I have a prepaid phone here and when I receive texts telling me I am running low on funds, they come through in Chinese so I never know I will run out until it happens. I ran out the other day and a male Chinese friend of mine tried to call. Upon receiving the message back that my phone was off, he put enough money on it to last me probably at least six months (apparently all you need to do this is someone's phone number). I had no idea how my phone was working again, but my TA knew right away that a boy had paid for it. Never in my entire life have I had a many try to pay my phone bill, I felt like the beginnings of a kept woman!

high rises vs basements

China is crowded. Ridiculously crowded. Everywhere you look there are huge high rise buildings. In America these types of buildings are typically businesses, here 90% of the time they are apartments, and that percentage goes up the further out of a big city you get. Taking the train through the countryside you will randomly see clusters of identical high rises that are all apartments. Naturally most of the Chinese live in buildings such as these, due to the land to people ratio. Also, if they want to live near civilization, they must live in an apartment. They will often buy them though, and sometimes the buildings even have something similar to an HOA.




It's interesting how they build these immense complexes; if the plan is to have ten of the same building within the complex, they will not start and finish one and move on to the next, they will start all ten and take forever to finish them all.

Whether or not you can see them, there are ten cranes pictured here.
Apparently when many of these high rises were built, investors bought a large number of the apartments (a building is not built until all the money to do so is accounted for). Now they want to charge a very high rent for the Chinese to live in them, which the Chinese cannot afford. The investors will not sell because the market is down, so they hold these apartments and keep them vacant, instead of just lowering the asking rent to generate some income even if it is not the desired amount. Because of this, MANY of these high rises are completely empty.
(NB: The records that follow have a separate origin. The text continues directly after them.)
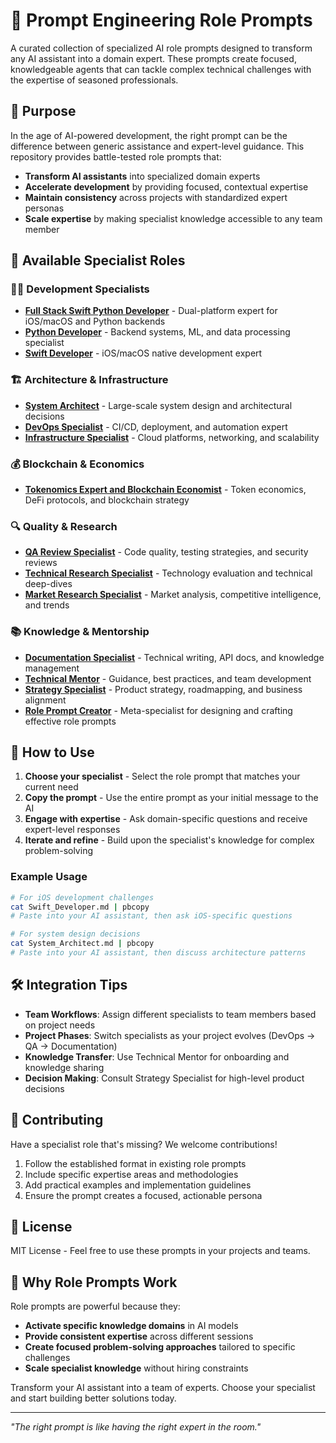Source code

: # 🚀 Prompt Engineering Role Prompts

A curated collection of specialized AI role prompts designed to transform any AI assistant into a domain expert. These prompts create focused, knowledgeable agents that can tackle complex technical challenges with the expertise of seasoned professionals.

## 🎯 Purpose

In the age of AI-powered development, the right prompt can be the difference between generic assistance and expert-level guidance. This repository provides battle-tested role prompts that:

- **Transform AI assistants** into specialized domain experts
- **Accelerate development** by providing focused, contextual expertise  
- **Maintain consistency** across projects with standardized expert personas
- **Scale expertise** by making specialist knowledge accessible to any team member

## 👥 Available Specialist Roles

### 🧑‍💻 Development Specialists
- **[Full Stack Swift Python Developer](./Full_Stack_Swift_Python_Developer.md)** - Dual-platform expert for iOS/macOS and Python backends
- **[Python Developer](./Python_Developer.md)** - Backend systems, ML, and data processing specialist
- **[Swift Developer](./Swift_Developer.md)** - iOS/macOS native development expert

### 🏗️ Architecture & Infrastructure
- **[System Architect](./System_Architect.md)** - Large-scale system design and architectural decisions
- **[DevOps Specialist](./DevOps_Specialist.md)** - CI/CD, deployment, and automation expert
- **[Infrastructure Specialist](./Infrastructure_Specialist.md)** - Cloud platforms, networking, and scalability

### 💰 Blockchain & Economics
- **[Tokenomics Expert and Blockchain Economist](./Tokenomics_Specialist.md)** - Token economics, DeFi protocols, and blockchain strategy

### 🔍 Quality & Research
- **[QA Review Specialist](./QA_Review_Specialist.md)** - Code quality, testing strategies, and security reviews
- **[Technical Research Specialist](./Technical_Research_Specialist.md)** - Technology evaluation and technical deep-dives
- **[Market Research Specialist](./Market_Research_Specialist.md)** - Market analysis, competitive intelligence, and trends

### 📚 Knowledge & Mentorship
- **[Documentation Specialist](./Documentation_Specialist.md)** - Technical writing, API docs, and knowledge management
- **[Technical Mentor](./Technical_Mentor.md)** - Guidance, best practices, and team development
- **[Strategy Specialist](./Strategy_Specialist.md)** - Product strategy, roadmapping, and business alignment
- **[Role Prompt Creator](./Role_Prompt_Creator.md)** - Meta-specialist for designing and crafting effective role prompts

## 🚀 How to Use

1. **Choose your specialist** - Select the role prompt that matches your current need
2. **Copy the prompt** - Use the entire prompt as your initial message to the AI
3. **Engage with expertise** - Ask domain-specific questions and receive expert-level responses
4. **Iterate and refine** - Build upon the specialist's knowledge for complex problem-solving

### Example Usage

```bash
# For iOS development challenges
cat Swift_Developer.md | pbcopy
# Paste into your AI assistant, then ask iOS-specific questions

# For system design decisions  
cat System_Architect.md | pbcopy
# Paste into your AI assistant, then discuss architecture patterns
```

## 🛠️ Integration Tips

- **Team Workflows**: Assign different specialists to team members based on project needs
- **Project Phases**: Switch specialists as your project evolves (DevOps → QA → Documentation)
- **Knowledge Transfer**: Use Technical Mentor for onboarding and knowledge sharing
- **Decision Making**: Consult Strategy Specialist for high-level product decisions

## 🤝 Contributing

Have a specialist role that's missing? We welcome contributions!

1. Follow the established format in existing role prompts
2. Include specific expertise areas and methodologies
3. Add practical examples and implementation guidelines
4. Ensure the prompt creates a focused, actionable persona

## 📄 License

MIT License - Feel free to use these prompts in your projects and teams.

## 🌟 Why Role Prompts Work

Role prompts are powerful because they:
- **Activate specific knowledge domains** in AI models
- **Provide consistent expertise** across different sessions
- **Create focused problem-solving approaches** tailored to specific challenges
- **Scale specialist knowledge** without hiring constraints

Transform your AI assistant into a team of experts. Choose your specialist and start building better solutions today.

---

*"The right prompt is like having the right expert in the room."*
This forces a lot of the Chinese to live in tiny, shared basements under the complexes. They sleep in large dormitory style rooms where they share bunk beds with people they do not know and share bathrooms with large numbers of strangers as well. They have virtually no personal space. If they are lucky enough to be able to afford a single room in a basement, it will not be nice.

The whole setup seems crazy and so unfortunate.

skinny Chinese

The other day, my replacement in TEDA and I were musing over how the Chinese could stay so thin, given the way they eat. As I have mentioned before, the Chinese over order to an extreme. For any given meal, I just expect to see about twice as much food as the table needs to eat. But the younger generations really don't work out much, certainly not as fanatically as many Westerners. And much of what the older generations do is more light exercise, like ballroom dancing, ping pong and badminton than more intense activities like basketball, lifting weights and running.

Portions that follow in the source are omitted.